Man’s Social Nature. The Bondage of Man to Man.
What will man create with the first nature? What can he do? By any means of replenishing his money, power, glory, man is forced into co-operation. Marx abuses the term, co-operation, not the collaboration of either conscious or unconscious reason (unconscious reason as in: individuals in co-operation to one another without charged purpose. i.e. using some language people can understand. i.e. politeness and tameness.) Conscious effort by way of co-operation is what is implied by Marx. Only in such narrow sense where the term refers to joint activity motivated by mutually accepted ends.
Man is a social being and with his co-operative activities, there, he builds society.
Society is the sum of relations treated by man as essentials in the maintenance of his wants.
These relations give into living both externally and internally to man. Marx calls society, externally, ‘the product of man’s reciprocal activities’, as well as, internally, ‘society itself, that is man himself in his social relations’. As in, society intrinsically linked to the man.
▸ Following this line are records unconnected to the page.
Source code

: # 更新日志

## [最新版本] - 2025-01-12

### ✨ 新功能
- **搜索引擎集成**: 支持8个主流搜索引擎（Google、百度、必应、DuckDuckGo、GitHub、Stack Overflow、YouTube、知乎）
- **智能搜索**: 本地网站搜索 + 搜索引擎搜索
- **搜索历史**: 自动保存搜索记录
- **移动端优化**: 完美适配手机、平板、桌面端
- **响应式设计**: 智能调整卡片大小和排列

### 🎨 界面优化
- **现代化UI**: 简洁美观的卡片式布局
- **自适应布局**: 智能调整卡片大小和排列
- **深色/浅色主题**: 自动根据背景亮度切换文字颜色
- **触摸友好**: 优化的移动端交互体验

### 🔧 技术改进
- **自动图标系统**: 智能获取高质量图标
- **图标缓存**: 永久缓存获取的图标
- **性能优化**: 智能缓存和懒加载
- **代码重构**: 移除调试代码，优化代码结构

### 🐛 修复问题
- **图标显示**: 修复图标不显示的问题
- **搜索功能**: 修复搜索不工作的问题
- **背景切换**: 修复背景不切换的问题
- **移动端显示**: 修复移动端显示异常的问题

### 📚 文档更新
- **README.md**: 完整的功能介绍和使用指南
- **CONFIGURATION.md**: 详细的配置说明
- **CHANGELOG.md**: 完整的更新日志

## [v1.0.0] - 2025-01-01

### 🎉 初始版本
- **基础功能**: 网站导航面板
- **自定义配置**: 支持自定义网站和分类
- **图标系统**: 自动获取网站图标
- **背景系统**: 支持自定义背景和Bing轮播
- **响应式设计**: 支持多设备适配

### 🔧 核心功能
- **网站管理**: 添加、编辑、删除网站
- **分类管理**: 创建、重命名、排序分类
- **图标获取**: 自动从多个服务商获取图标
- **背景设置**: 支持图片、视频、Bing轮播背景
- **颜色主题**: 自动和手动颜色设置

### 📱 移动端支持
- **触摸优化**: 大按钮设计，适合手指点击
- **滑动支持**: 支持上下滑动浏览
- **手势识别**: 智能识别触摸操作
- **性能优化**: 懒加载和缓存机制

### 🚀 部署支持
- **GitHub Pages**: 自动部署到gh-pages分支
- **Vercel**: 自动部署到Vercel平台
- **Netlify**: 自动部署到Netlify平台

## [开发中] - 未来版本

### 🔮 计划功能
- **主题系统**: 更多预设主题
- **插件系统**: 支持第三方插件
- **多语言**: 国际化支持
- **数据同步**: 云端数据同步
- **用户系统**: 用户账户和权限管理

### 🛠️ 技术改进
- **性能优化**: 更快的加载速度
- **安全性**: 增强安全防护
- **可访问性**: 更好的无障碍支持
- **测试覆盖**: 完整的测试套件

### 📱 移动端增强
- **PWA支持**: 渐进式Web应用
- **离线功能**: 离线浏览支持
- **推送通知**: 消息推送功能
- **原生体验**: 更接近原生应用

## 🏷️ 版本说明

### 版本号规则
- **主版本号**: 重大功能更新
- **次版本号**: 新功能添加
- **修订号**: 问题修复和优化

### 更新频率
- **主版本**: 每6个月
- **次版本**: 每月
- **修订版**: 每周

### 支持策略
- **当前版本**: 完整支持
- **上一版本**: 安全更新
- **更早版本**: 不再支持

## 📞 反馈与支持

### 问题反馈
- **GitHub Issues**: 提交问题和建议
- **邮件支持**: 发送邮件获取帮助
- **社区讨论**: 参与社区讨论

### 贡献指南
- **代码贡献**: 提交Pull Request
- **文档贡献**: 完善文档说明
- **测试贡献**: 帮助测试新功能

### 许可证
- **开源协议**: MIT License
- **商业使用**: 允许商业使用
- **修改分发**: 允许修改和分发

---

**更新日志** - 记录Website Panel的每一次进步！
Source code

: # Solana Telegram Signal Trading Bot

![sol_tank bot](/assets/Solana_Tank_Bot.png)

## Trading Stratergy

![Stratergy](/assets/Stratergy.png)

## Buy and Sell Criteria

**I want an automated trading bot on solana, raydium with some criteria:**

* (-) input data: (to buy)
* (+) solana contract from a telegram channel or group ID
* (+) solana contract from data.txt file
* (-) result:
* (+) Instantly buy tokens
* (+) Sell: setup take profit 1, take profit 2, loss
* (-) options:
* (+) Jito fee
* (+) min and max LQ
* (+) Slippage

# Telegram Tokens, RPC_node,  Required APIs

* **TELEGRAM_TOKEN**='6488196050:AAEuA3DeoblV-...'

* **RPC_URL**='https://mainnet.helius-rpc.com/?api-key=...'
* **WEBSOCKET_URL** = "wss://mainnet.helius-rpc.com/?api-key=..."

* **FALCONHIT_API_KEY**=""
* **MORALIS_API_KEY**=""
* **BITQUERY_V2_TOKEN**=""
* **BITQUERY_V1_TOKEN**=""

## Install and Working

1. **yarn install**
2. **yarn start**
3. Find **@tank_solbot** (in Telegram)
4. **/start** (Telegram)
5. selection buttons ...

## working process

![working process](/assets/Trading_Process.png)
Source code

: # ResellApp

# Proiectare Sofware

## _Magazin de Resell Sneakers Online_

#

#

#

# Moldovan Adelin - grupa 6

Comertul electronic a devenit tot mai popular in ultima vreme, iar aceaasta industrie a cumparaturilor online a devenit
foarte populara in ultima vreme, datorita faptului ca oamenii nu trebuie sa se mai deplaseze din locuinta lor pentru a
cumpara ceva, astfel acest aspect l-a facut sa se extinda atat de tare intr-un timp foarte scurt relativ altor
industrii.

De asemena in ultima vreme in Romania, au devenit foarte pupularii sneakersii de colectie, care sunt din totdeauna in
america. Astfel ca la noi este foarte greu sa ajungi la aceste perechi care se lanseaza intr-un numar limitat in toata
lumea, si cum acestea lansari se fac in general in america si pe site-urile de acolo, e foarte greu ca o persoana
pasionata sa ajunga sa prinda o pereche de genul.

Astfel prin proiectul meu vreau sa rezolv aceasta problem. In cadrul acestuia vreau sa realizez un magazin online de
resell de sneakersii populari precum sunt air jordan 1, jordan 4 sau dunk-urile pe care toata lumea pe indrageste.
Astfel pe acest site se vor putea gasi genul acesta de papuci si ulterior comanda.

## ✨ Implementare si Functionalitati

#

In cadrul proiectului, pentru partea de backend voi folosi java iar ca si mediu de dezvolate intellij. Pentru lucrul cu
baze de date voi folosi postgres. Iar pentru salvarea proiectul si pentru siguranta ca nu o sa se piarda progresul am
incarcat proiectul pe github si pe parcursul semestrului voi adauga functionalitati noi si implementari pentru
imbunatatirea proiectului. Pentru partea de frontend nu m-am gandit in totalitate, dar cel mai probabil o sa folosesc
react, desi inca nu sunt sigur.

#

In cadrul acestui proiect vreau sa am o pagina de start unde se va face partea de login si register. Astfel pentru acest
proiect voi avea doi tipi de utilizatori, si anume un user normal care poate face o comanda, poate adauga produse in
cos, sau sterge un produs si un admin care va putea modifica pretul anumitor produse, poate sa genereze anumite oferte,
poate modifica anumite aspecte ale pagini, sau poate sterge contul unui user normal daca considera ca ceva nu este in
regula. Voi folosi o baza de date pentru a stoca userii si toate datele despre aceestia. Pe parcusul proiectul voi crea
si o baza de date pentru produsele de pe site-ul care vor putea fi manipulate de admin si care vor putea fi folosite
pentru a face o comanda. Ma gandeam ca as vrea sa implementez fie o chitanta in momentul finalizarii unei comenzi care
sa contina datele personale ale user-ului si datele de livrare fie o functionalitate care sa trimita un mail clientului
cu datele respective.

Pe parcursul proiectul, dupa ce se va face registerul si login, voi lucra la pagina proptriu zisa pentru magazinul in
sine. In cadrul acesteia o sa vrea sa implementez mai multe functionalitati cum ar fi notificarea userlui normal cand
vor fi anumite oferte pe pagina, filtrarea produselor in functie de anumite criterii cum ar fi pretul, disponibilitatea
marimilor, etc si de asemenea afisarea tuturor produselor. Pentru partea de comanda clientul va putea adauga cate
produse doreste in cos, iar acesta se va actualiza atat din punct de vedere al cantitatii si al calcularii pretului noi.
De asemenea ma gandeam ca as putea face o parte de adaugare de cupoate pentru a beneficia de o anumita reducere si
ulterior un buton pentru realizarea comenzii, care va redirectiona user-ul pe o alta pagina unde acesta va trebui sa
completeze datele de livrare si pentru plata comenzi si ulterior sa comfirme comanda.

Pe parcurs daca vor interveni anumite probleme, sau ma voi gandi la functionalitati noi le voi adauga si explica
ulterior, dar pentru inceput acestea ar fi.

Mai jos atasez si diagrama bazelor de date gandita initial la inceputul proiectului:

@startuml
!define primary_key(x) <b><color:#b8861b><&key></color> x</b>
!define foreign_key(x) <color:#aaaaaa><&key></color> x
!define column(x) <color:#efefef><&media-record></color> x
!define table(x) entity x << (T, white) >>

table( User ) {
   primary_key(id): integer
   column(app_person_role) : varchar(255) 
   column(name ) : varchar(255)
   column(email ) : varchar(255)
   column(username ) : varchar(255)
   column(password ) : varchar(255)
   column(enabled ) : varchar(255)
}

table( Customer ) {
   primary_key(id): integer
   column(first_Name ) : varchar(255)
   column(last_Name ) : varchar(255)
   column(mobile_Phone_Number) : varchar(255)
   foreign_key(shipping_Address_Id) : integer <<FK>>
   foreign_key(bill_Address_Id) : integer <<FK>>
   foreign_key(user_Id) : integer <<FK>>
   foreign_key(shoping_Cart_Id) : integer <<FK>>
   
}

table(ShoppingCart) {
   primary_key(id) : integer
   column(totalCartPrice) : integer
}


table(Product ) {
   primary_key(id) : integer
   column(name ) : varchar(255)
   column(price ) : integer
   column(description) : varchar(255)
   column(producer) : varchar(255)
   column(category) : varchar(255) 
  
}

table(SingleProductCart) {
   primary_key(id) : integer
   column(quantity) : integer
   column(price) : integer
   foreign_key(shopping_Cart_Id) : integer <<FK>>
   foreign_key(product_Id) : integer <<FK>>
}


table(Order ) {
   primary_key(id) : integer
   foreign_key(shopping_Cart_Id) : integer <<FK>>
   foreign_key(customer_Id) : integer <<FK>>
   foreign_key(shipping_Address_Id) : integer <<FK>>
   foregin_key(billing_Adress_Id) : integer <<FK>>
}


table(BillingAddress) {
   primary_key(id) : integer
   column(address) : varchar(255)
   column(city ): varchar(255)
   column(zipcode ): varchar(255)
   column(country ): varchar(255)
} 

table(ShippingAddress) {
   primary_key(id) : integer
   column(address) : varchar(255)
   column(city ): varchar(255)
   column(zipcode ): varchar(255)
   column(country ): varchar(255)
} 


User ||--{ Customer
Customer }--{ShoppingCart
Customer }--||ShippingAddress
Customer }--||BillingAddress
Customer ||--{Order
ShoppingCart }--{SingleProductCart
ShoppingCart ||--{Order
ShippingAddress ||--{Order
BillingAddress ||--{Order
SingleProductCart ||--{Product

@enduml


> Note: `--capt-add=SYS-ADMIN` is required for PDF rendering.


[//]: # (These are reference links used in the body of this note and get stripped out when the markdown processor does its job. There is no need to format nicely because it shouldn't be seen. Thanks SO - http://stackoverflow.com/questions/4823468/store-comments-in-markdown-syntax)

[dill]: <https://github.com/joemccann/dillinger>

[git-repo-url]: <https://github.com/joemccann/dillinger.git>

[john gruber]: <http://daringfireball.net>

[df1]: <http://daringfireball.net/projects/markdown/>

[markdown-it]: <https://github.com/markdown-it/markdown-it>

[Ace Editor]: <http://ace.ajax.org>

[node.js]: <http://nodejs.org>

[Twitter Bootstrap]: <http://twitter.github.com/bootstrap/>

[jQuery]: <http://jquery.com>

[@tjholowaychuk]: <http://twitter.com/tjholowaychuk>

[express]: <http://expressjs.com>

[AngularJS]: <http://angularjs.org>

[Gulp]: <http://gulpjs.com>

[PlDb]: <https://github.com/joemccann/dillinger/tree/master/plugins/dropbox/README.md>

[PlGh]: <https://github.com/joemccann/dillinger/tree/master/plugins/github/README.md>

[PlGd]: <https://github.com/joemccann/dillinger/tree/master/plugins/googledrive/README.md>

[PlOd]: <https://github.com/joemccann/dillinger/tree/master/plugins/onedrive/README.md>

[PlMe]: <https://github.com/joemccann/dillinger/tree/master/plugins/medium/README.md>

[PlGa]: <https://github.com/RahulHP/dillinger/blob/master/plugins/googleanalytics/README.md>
And while people are related to each other by internal and external expressions, society seems to blanket over both man and his first nature.
Because society, the collective state of co-operation, and the people dressed in it, share the same ends, the bondage of man to man, you see, is what ought to happen.
‘Their needs - therefore their nature - and the manner of satisfying them creates between them reciprocal links.’ The skills one has becomes necessary for the other. Interest, trade.
Human labour is an investment ready to renounce owning property. Material becomes the record of human activity. Marx speaks so heavily on the bondages of man to man, sharing also that the
“History of an individual in particular cannot be separated from the history of preceding or contemporary individuals.”
Man, tethered in such a way, alienation seems impossible!
After Capitalism. The Theory of Alienation.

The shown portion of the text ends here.